(Rendered images with source text)
────────────────────────────────────────

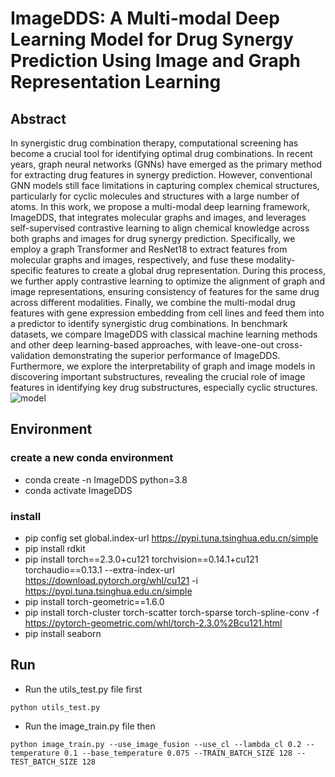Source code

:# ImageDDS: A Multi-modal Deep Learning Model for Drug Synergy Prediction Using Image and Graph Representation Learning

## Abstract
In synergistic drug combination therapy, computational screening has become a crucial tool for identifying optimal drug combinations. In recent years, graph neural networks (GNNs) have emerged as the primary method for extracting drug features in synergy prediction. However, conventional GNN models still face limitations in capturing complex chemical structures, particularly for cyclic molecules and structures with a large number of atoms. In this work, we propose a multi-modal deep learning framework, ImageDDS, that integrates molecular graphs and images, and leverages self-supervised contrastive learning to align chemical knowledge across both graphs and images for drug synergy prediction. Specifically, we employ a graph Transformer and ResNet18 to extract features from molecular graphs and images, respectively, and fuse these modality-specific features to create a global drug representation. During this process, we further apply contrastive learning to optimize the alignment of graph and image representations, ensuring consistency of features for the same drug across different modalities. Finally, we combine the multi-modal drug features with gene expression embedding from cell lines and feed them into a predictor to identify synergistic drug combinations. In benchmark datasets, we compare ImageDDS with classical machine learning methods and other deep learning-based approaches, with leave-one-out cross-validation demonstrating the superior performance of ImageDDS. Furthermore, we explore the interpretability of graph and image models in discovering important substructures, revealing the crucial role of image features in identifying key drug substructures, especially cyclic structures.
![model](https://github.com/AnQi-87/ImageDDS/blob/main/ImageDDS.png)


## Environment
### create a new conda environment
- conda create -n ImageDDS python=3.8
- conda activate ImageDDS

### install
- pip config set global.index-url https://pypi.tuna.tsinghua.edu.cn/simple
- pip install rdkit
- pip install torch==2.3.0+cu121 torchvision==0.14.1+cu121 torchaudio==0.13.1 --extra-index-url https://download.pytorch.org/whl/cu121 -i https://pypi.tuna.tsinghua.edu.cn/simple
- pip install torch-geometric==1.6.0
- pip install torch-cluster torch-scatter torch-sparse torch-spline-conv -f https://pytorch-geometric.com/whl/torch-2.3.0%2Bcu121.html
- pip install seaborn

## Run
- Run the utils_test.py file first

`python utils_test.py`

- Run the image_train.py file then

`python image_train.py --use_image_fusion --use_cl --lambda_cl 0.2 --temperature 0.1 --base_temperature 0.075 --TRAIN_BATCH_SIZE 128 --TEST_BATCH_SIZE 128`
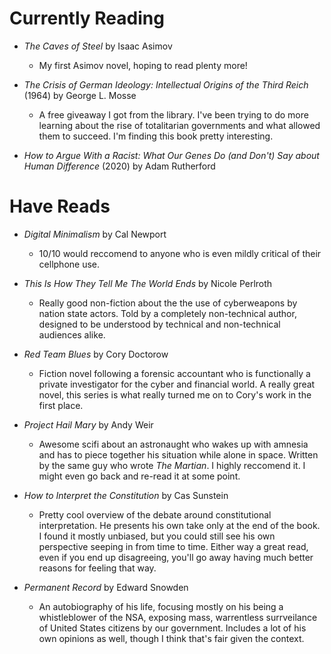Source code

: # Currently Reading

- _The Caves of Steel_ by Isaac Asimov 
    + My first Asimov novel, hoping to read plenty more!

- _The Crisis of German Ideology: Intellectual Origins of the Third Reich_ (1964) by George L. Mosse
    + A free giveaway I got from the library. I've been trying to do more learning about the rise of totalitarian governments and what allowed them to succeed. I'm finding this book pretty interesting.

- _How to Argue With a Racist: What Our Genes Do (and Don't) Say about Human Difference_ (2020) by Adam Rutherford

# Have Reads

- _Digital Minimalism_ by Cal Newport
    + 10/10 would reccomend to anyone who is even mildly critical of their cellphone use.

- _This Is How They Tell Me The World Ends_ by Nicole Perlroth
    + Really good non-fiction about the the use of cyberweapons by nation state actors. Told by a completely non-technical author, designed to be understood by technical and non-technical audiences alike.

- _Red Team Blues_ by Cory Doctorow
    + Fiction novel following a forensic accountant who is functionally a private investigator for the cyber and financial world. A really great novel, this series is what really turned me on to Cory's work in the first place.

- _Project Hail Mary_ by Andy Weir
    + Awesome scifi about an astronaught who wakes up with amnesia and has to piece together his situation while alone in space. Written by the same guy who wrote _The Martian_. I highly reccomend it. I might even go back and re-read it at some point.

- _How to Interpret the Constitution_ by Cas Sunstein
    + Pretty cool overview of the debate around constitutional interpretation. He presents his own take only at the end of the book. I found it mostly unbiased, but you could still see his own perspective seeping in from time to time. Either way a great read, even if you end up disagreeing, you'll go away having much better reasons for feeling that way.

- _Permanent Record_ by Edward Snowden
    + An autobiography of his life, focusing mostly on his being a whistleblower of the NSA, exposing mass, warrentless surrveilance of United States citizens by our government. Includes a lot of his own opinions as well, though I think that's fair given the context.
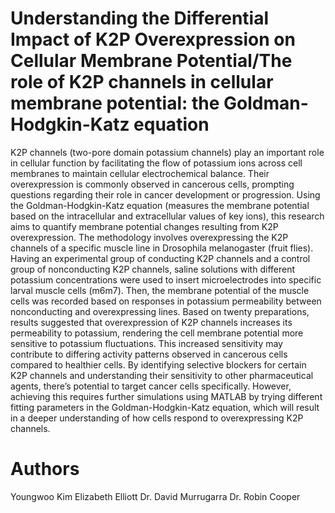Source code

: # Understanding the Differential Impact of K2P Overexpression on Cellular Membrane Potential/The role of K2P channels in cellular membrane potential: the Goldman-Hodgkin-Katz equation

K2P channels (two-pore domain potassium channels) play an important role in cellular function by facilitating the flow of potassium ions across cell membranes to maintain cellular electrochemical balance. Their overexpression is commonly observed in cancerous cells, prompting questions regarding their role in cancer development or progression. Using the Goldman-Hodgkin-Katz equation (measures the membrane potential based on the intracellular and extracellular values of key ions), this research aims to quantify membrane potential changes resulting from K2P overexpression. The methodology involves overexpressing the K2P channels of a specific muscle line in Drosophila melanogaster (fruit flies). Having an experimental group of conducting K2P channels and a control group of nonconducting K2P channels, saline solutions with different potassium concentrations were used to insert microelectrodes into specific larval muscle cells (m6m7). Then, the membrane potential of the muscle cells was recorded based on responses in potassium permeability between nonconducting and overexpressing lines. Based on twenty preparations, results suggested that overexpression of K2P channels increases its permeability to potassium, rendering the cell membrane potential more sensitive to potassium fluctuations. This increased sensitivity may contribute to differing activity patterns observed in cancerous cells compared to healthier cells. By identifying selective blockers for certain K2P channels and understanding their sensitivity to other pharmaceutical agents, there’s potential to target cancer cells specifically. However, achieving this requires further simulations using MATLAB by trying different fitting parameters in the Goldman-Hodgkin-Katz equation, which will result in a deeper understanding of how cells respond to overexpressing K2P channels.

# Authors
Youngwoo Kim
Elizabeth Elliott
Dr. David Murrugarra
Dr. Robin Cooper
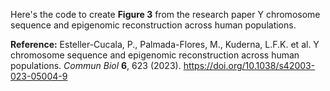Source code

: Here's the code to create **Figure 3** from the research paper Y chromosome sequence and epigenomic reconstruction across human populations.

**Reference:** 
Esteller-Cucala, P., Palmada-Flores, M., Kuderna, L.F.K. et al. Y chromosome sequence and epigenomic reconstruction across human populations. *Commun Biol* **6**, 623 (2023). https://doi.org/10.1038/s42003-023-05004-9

────────────────────────────────────────

WHAT THE TASK ASKS:
Your reply should hold every line from the data that contains "first", copied in full.

ANSWER TO THE EXERCISE:
- Run the utils_test.py file first
    + My first Asimov novel, hoping to read plenty more!
    + Fiction novel following a forensic accountant who is functionally a private investigator for the cyber and financial world. A really great novel, this series is what really turned me on to Cory's work in the first place.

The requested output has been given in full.